Rick Shaw (born James Harold Hummel; October 24, 1938 - September 22, 2017) was an American disc jockey, radio and television personality, who remains best known for hosting his radio shows on WQAM (1963–1975), WAXY (1975–1990), and Majic (1990–2007).

== Early life ==
Shaw was born and raised in St. Louis, Missouri.

==Radio and television career==
He started in radio as a high school senior. In 1956, he got his first job in St. Louis. He followed that with gigs in Omaha, Denver and then WCKR in Miami in 1960, when he got his professional name as Rick Shaw, and where he spent most of his career spinning vinyl and playing oldies, goldies, and Rock and Roll.

===Radio career===
By 1963, he was working at WQAM doing a daily 7pm-11pm shift, when in 1964, he recorded a record-shattering 54 share — more than all the other local stations combined.

In 1964, at WQAM, Shaw was the first radio disc jockey in South Florida to play The Beatles songs. He met them later that year in Jacksonville.

During a 47-year career in Miami, Shaw finished each program with the 1959 Ray Peterson classic, Goodnight My Love.

When FM stations began to overtake AM stations, WAXY-FM 106, later known as WAXY 105.9 and WBGG 105.9, hired him as program director. His last on-air job before retiring in 2007 was at WMXJ-FM "Majic 102.7". He remained involved with the Majic Children's Fund.

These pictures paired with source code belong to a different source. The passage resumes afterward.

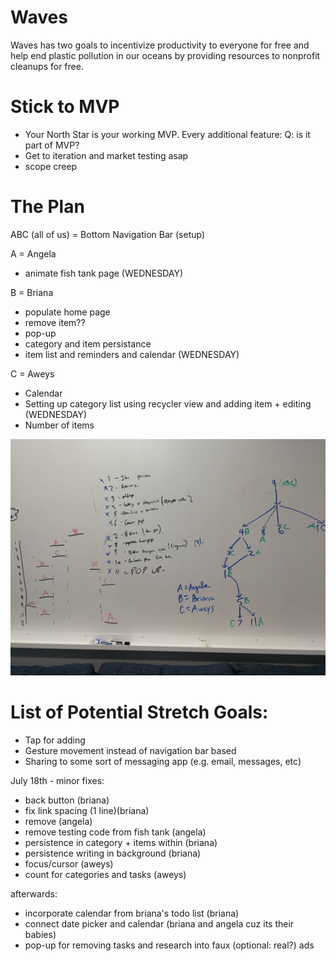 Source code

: # Waves
Waves has two goals to incentivize productivity to everyone for free and help end plastic pollution in our oceans by providing resources to nonprofit cleanups for free.

# Stick to MVP
- Your North Star is your working MVP. Every additional feature: Q: is it part of MVP?
- Get to iteration and market testing asap
- scope creep 

# The Plan
ABC (all of us) = Bottom Navigation Bar (setup)

A = Angela
- animate fish tank page (WEDNESDAY)

B = Briana
- populate home page
- remove item??
- pop-up
- category and item persistance
- item list and reminders and calendar (WEDNESDAY)

C = Aweys
- Calendar
- Setting up category list using recycler view and adding item + editing (WEDNESDAY)
- Number of items

![](AssignmentDistribution.jpg)

# List of Potential Stretch Goals: 
- Tap for adding
- Gesture movement instead of navigation bar based
- Sharing to some sort of messaging app (e.g. email, messages, etc)

July 18th - minor fixes:
- back button (briana)
- fix link spacing (1 line)(briana)
- remove (angela)
- remove testing code from fish tank (angela)
- persistence in category + items within (briana)
- persistence writing in background (briana)
- focus/cursor (aweys)
- count for categories and tasks (aweys)

afterwards:
- incorporate calendar from briana's todo list (briana)
- connect date picker and calendar (briana and angela cuz its their babies)
- pop-up for removing tasks and research into faux (optional: real?) ads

On May 11, 2007, Shaw surprised listeners by announcing his retirement midway through a broadcast. When the show ended, he played the Peterson classic, "Goodnight My Love".

===Television programs===
He hosted two television shows, "Saturday Hop" and "The Rick Shaw Show," both on Channel 10 (WLBW).

In the 1970's and early 1980s, he was a commercial spokesman in national campaigns for products such as NuVinyl furniture cleaner and NuFinish car wax. He also was president of the Majic 102.7 Children's Fund.

==Personal life==
Shaw spent his retirement doing charity work and hosting events. He video-recorded weddings. He loved ocean cruises and cars, buying a 1955 Thunderbird convertible after he retired.

==Death==
Shaw died on September 22, 2017, at his home in Cooper City, Florida, where he lived for more than 30 years. He was predeceased by his wife, Elaine, who died at age 57 in 2001. He is survived by his two sons, Rick Hummel and Sean Hummel, from a previous marriage.